Required work →
Going through the entries below, tally the lines that hold the word "Parcel" and state the result alone.

Exercise data →
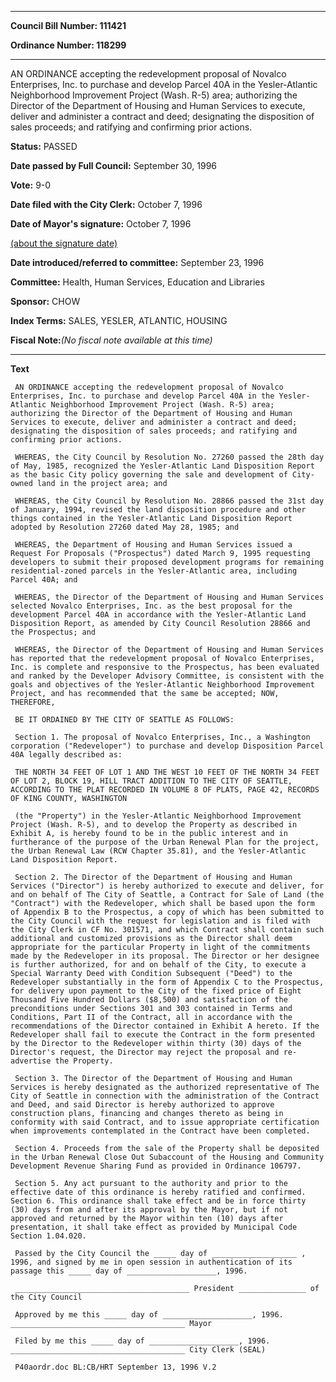 

********

**Council Bill Number: 111421**
   
**Ordinance Number: 118299**
********

 AN ORDINANCE accepting the redevelopment proposal of Novalco Enterprises, Inc. to purchase and develop Parcel 40A in the Yesler-Atlantic Neighborhood Improvement Project (Wash. R-5) area; authorizing the Director of the Department of Housing and Human Services to execute, deliver and administer a contract and deed; designating the disposition of sales proceeds; and ratifying and confirming prior actions.

**Status:** PASSED
   
**Date passed by Full Council:** September 30, 1996
   
**Vote:** 9-0
   
**Date filed with the City Clerk:** October 7, 1996
   
**Date of Mayor's signature:** October 7, 1996
   
[(about the signature date)](/~public/approvaldate.htm)
   
   
   
**Date introduced/referred to committee:** September 23, 1996
   
**Committee:** Health, Human Services, Education and Libraries
   
**Sponsor:** CHOW
   
   
**Index Terms:** SALES, YESLER, ATLANTIC, HOUSING

**Fiscal Note:**_(No fiscal note available at this time)_

********

**Text**
   
```
 AN ORDINANCE accepting the redevelopment proposal of Novalco Enterprises, Inc. to purchase and develop Parcel 40A in the Yesler- Atlantic Neighborhood Improvement Project (Wash. R-5) area; authorizing the Director of the Department of Housing and Human Services to execute, deliver and administer a contract and deed; designating the disposition of sales proceeds; and ratifying and confirming prior actions.

 WHEREAS, the City Council by Resolution No. 27260 passed the 28th day of May, 1985, recognized the Yesler-Atlantic Land Disposition Report as the basic City policy governing the sale and development of City- owned land in the project area; and

 WHEREAS, the City Council by Resolution No. 28866 passed the 31st day of January, 1994, revised the land disposition procedure and other things contained in the Yesler-Atlantic Land Disposition Report adopted by Resolution 27260 dated May 28, 1985; and

 WHEREAS, the Department of Housing and Human Services issued a Request For Proposals ("Prospectus") dated March 9, 1995 requesting developers to submit their proposed development programs for remaining residential-zoned parcels in the Yesler-Atlantic area, including Parcel 40A; and

 WHEREAS, the Director of the Department of Housing and Human Services selected Novalco Enterprises, Inc. as the best proposal for the development Parcel 40A in accordance with the Yesler-Atlantic Land Disposition Report, as amended by City Council Resolution 28866 and the Prospectus; and

 WHEREAS, the Director of the Department of Housing and Human Services has reported that the redevelopment proposal of Novalco Enterprises, Inc. is complete and responsive to the Prospectus, has been evaluated and ranked by the Developer Advisory Committee, is consistent with the goals and objectives of the Yesler-Atlantic Neighborhood Improvement Project, and has recommended that the same be accepted; NOW, THEREFORE,

 BE IT ORDAINED BY THE CITY OF SEATTLE AS FOLLOWS:

 Section 1. The proposal of Novalco Enterprises, Inc., a Washington corporation ("Redeveloper") to purchase and develop Disposition Parcel 40A legally described as:

 THE NORTH 34 FEET OF LOT 1 AND THE WEST 10 FEET OF THE NORTH 34 FEET OF LOT 2, BLOCK 19, HILL TRACT ADDITION TO THE CITY OF SEATTLE, ACCORDING TO THE PLAT RECORDED IN VOLUME 8 OF PLATS, PAGE 42, RECORDS OF KING COUNTY, WASHINGTON

 (the "Property") in the Yesler-Atlantic Neighborhood Improvement Project (Wash. R-5), and to develop the Property as described in Exhibit A, is hereby found to be in the public interest and in furtherance of the purpose of the Urban Renewal Plan for the project, the Urban Renewal Law (RCW Chapter 35.81), and the Yesler-Atlantic Land Disposition Report.

 Section 2. The Director of the Department of Housing and Human Services ("Director") is hereby authorized to execute and deliver, for and on behalf of The City of Seattle, a Contract for Sale of Land (the "Contract") with the Redeveloper, which shall be based upon the form of Appendix B to the Prospectus, a copy of which has been submitted to the City Council with the request for legislation and is filed with the City Clerk in CF No. 301571, and which Contract shall contain such additional and customized provisions as the Director shall deem appropriate for the particular Property in light of the commitments made by the Redeveloper in its proposal. The Director or her designee is further authorized, for and on behalf of the City, to execute a Special Warranty Deed with Condition Subsequent ("Deed") to the Redeveloper substantially in the form of Appendix C to the Prospectus, for delivery upon payment to the City of the fixed price of Eight Thousand Five Hundred Dollars ($8,500) and satisfaction of the preconditions under Sections 301 and 303 contained in Terms and Conditions, Part II of the Contract, all in accordance with the recommendations of the Director contained in Exhibit A hereto. If the Redeveloper shall fail to execute the Contract in the form presented by the Director to the Redeveloper within thirty (30) days of the Director's request, the Director may reject the proposal and re- advertise the Property.

 Section 3. The Director of the Department of Housing and Human Services is hereby designated as the authorized representative of The City of Seattle in connection with the administration of the Contract and Deed, and said Director is hereby authorized to approve construction plans, financing and changes thereto as being in conformity with said Contract, and to issue appropriate certification when improvements contemplated in the Contract have been completed.

 Section 4. Proceeds from the sale of the Property shall be deposited in the Urban Renewal Close Out Subaccount of the Housing and Community Development Revenue Sharing Fund as provided in Ordinance 106797.

 Section 5. Any act pursuant to the authority and prior to the effective date of this ordinance is hereby ratified and confirmed. Section 6. This ordinance shall take effect and be in force thirty (30) days from and after its approval by the Mayor, but if not approved and returned by the Mayor within ten (10) days after presentation, it shall take effect as provided by Municipal Code Section 1.04.020.

 Passed by the City Council the _____ day of ___________________ , 1996, and signed by me in open session in authentication of its passage this _____ day of ____________________, 1996.

 _______________________________________ President _______________ of the City Council

 Approved by me this _____ day of ____________________, 1996. _______________________________________ Mayor

 Filed by me this _____ day of ____________________, 1996. _______________________________________ City Clerk (SEAL)

 P40aordr.doc BL:CB/HRT September 13, 1996 V.2

```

Completed exercise →
5